--- START ---

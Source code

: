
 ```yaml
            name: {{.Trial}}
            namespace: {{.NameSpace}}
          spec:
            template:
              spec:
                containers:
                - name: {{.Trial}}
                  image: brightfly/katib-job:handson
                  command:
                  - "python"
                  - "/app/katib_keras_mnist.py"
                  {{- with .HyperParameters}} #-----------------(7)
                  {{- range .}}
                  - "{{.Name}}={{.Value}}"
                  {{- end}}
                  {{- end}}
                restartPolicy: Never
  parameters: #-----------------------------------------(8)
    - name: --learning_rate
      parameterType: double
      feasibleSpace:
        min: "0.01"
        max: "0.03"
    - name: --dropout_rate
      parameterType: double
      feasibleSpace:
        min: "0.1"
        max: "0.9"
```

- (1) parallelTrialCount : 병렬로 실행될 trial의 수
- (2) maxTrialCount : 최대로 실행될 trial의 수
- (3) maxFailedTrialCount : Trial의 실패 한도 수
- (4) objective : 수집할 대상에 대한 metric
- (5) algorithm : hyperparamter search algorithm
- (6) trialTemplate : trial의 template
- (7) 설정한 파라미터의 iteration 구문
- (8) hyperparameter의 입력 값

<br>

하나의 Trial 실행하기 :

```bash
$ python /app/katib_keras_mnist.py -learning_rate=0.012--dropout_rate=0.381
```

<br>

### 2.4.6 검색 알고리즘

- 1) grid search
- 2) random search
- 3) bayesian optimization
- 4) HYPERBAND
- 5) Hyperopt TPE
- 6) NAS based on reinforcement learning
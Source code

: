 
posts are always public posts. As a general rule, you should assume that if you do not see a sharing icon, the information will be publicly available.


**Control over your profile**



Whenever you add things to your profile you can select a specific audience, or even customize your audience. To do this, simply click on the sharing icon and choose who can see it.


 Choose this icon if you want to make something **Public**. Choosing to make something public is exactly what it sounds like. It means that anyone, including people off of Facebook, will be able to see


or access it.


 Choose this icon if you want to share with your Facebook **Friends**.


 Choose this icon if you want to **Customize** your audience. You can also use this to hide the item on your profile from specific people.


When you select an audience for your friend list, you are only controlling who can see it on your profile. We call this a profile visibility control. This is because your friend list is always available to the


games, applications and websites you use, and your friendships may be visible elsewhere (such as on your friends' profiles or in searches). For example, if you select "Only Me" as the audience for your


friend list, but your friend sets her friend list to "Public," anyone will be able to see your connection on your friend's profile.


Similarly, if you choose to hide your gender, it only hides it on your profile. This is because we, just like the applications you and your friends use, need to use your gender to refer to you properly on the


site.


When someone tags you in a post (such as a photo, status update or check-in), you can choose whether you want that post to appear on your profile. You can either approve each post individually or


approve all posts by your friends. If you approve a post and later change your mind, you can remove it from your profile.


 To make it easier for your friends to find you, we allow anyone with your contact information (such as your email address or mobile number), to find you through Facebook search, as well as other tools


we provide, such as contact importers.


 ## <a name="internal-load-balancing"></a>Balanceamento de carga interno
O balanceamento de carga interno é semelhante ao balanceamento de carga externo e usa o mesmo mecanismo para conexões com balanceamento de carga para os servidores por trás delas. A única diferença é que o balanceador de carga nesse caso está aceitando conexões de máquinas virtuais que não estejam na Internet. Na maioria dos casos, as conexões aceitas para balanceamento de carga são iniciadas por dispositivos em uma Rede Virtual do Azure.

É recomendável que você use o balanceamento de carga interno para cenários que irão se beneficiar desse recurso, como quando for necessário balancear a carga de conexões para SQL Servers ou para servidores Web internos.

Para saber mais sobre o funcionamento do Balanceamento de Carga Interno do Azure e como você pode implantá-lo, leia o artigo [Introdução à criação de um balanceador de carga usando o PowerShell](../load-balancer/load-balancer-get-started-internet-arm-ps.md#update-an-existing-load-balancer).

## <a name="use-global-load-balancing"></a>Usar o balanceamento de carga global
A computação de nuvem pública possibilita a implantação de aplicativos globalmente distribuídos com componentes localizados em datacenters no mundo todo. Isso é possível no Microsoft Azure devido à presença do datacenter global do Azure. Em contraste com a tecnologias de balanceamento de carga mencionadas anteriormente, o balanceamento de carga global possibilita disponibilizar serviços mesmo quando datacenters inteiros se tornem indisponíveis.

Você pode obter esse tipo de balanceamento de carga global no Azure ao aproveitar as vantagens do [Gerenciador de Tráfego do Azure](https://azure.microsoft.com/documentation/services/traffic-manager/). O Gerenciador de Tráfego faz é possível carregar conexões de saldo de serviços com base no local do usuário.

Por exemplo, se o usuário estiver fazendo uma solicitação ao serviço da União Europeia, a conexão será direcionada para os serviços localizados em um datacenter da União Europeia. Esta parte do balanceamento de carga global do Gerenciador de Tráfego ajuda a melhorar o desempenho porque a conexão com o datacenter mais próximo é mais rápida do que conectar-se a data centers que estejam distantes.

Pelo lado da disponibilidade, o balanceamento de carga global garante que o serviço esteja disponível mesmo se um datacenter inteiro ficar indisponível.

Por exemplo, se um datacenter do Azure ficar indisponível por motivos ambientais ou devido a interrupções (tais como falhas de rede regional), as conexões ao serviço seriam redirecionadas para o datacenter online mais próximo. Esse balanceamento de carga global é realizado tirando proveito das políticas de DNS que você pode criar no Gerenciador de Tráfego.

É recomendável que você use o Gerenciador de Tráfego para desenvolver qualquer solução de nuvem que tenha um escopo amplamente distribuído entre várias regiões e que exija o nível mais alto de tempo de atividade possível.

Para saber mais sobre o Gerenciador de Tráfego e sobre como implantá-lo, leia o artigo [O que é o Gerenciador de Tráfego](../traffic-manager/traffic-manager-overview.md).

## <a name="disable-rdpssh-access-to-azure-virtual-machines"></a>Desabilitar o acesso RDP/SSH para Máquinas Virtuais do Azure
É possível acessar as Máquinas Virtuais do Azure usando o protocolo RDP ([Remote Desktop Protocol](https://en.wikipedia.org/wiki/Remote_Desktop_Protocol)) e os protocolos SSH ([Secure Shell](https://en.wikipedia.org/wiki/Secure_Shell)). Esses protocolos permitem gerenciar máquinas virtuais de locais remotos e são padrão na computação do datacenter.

--- END ---

- **WHAT YOU ARE ASKED TO DO**: Given the data above, transcribe exactly the lines from the one containing "- 3) bayesian optimization" down to the one containing "over your profile**", and no others.

- **SOLUTION FOR THIS TASK**:
- 3) bayesian optimization
- 4) HYPERBAND
- 5) Hyperopt TPE
- 6) NAS based on reinforcement learning
Source code

: 
posts are always public posts. As a general rule, you should assume that if you do not see a sharing icon, the information will be publicly available.


**Control over your profile**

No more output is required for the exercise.